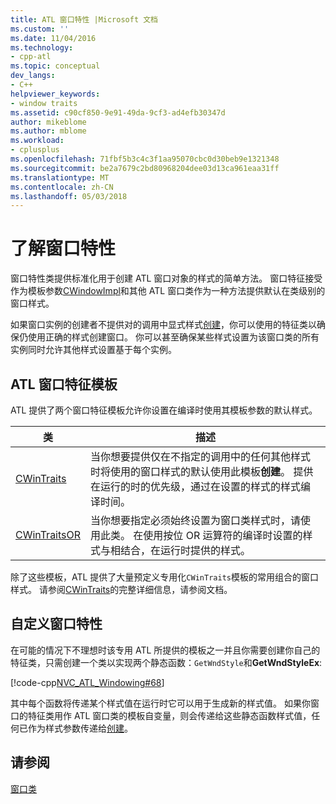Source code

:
 ```yaml
---
title: ATL 窗口特性 |Microsoft 文档
ms.custom: ''
ms.date: 11/04/2016
ms.technology:
- cpp-atl
ms.topic: conceptual
dev_langs:
- C++
helpviewer_keywords:
- window traits
ms.assetid: c90cf850-9e91-49da-9cf3-ad4efb30347d
author: mikeblome
ms.author: mblome
ms.workload:
- cplusplus
ms.openlocfilehash: 71fbf5b3c4c3f1aa95070cbc0d30beb9e1321348
ms.sourcegitcommit: be2a7679c2bd80968204dee03d13ca961eaa31ff
ms.translationtype: MT
ms.contentlocale: zh-CN
ms.lasthandoff: 05/03/2018
---
```

# <a name="understanding-window-traits"></a>了解窗口特性
窗口特性类提供标准化用于创建 ATL 窗口对象的样式的简单方法。 窗口特征接受作为模板参数[CWindowImpl](../atl/reference/cwindowimpl-class.md)和其他 ATL 窗口类作为一种方法提供默认在类级别的窗口样式。  
  
 如果窗口实例的创建者不提供对的调用中显式样式[创建](../atl/reference/cwindowimpl-class.md#create)，你可以使用的特征类以确保仍使用正确的样式创建窗口。 你可以甚至确保某些样式设置为该窗口类的所有实例同时允许其他样式设置基于每个实例。  
  
## <a name="atl-window-traits-templates"></a>ATL 窗口特征模板  
 ATL 提供了两个窗口特征模板允许你设置在编译时使用其模板参数的默认样式。  
  
|类|描述|  
|-----------|-----------------|  
|[CWinTraits](../atl/reference/cwintraits-class.md)|当你想要提供仅在不指定的调用中的任何其他样式时将使用的窗口样式的默认使用此模板**创建**。 提供在运行的时的优先级，通过在设置的样式的样式编译时间。|  
|[CWinTraitsOR](../atl/reference/cwintraitsor-class.md)|当你想要指定必须始终设置为窗口类样式时，请使用此类。 在使用按位 OR 运算符的编译时设置的样式与相结合，在运行时提供的样式。|  
  
 除了这些模板，ATL 提供了大量预定义专用化`CWinTraits`模板的常用组合的窗口样式。 请参阅[CWinTraits](../atl/reference/cwintraits-class.md)的完整详细信息，请参阅文档。  
  
## <a name="custom-window-traits"></a>自定义窗口特性  
 在可能的情况下不理想时该专用 ATL 所提供的模板之一并且你需要创建你自己的特征类，只需创建一个类以实现两个静态函数：`GetWndStyle`和**GetWndStyleEx**:  
  
 [!code-cpp[NVC_ATL_Windowing#68](../atl/codesnippet/cpp/understanding-window-traits_1.h)]  
  
 其中每个函数将传递某个样式值在运行时它可以用于生成新的样式值。 如果你窗口的特征类用作 ATL 窗口类的模板自变量，则会传递给这些静态函数样式值，任何已作为样式参数传递给[创建](../atl/reference/cwindowimpl-class.md#create)。  
  
## <a name="see-also"></a>请参阅  
 [窗口类](../atl/atl-window-classes.md)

→ **Your instructions**
Across the whole listing above, state how many lines contain "reference". Only the number is wanted.

→ **Task output**
6